Making-of: So entstand die Virtual Experience »Myriad«
Demnächst im Frankfurter Kunstverein zu sehen: Die Interactive Media Foundation klärt mit der poetischen VR-Experience »Myriad« über die globale Migration von Tieren auf.
PROJEKT VR-Experience »Myriad.
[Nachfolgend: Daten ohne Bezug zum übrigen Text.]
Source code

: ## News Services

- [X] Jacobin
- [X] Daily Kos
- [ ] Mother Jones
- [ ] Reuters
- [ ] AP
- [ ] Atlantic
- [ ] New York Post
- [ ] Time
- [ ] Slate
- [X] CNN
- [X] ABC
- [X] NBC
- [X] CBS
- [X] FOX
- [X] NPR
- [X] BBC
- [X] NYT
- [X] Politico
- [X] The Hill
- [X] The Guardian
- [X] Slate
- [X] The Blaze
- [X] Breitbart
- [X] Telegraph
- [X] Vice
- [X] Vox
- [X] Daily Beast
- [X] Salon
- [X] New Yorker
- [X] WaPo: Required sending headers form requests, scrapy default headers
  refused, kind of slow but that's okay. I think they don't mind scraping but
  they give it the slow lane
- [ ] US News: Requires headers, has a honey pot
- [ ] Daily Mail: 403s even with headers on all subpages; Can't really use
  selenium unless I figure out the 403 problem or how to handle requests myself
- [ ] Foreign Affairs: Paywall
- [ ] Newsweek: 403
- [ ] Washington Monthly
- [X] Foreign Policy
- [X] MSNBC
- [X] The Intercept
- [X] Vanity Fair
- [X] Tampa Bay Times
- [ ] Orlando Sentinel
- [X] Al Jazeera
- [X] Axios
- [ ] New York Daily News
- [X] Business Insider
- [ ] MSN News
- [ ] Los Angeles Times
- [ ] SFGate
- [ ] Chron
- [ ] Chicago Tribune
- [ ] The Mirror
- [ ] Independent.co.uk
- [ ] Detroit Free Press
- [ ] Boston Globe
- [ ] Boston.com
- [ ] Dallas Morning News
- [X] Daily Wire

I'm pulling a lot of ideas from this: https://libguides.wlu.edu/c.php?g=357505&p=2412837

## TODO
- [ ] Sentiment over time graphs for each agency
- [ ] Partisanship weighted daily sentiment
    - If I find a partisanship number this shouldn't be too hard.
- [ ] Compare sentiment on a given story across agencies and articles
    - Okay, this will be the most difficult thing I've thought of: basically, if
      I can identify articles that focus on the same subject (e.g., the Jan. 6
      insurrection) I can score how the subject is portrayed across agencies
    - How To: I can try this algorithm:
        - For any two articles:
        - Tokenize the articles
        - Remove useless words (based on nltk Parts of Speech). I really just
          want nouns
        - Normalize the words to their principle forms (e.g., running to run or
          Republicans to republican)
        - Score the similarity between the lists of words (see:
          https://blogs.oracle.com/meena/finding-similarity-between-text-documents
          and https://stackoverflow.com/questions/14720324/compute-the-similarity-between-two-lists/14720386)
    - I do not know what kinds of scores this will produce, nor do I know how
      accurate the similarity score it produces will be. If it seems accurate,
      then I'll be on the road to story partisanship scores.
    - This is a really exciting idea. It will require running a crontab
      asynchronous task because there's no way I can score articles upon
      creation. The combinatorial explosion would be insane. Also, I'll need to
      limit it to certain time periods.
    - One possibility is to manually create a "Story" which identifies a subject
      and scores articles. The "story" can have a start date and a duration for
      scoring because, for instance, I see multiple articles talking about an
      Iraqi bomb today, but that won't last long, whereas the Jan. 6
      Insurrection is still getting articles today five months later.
Where we connect.«
AGENTUREN Interactive Media Foundation, Berlin (Produktion); Filmtank, Berlin (Produktion); Miiqo Studios, Berlin (Author, Creative Direction, Art Direction, Story, Text); Artificial Rome, Berlin (Visual Lead, 3D Art Direction, Unity Programming)
FÖRDERUNG MFG Medien- und Filmgesellschaft Baden-Württemberg, Stuttgart; Medienboard BerlinBrandenburg, Postdam-Babelsberg; Canada Media Fund, Québec; Bell Fund, Toronto
TOOLS Papier und Zeichenkohle, Unity, Cinema 4D
ZEITRAUM Mai 2019 bis August 2021
Making-of VR-Experience: Wie alles begann
»Myriad« ist nicht das erste Projekt, das die IMF mit diesen Partnern entwickelt hat. 2018 etwa launchte sie die gemeinsam mit Artificial Rome umgesetzte VR-Installation »Inside Tumucumaque«, bei der man den brasilianischen Regenwald aus der Perspektive verschiedener tierischer Bewohner erleben konnte. Als sie diese vor Schweizer Zoodirektoren präsentierten, kam der entscheidende Anstoß, der »Myriad« ins Rollen brachte.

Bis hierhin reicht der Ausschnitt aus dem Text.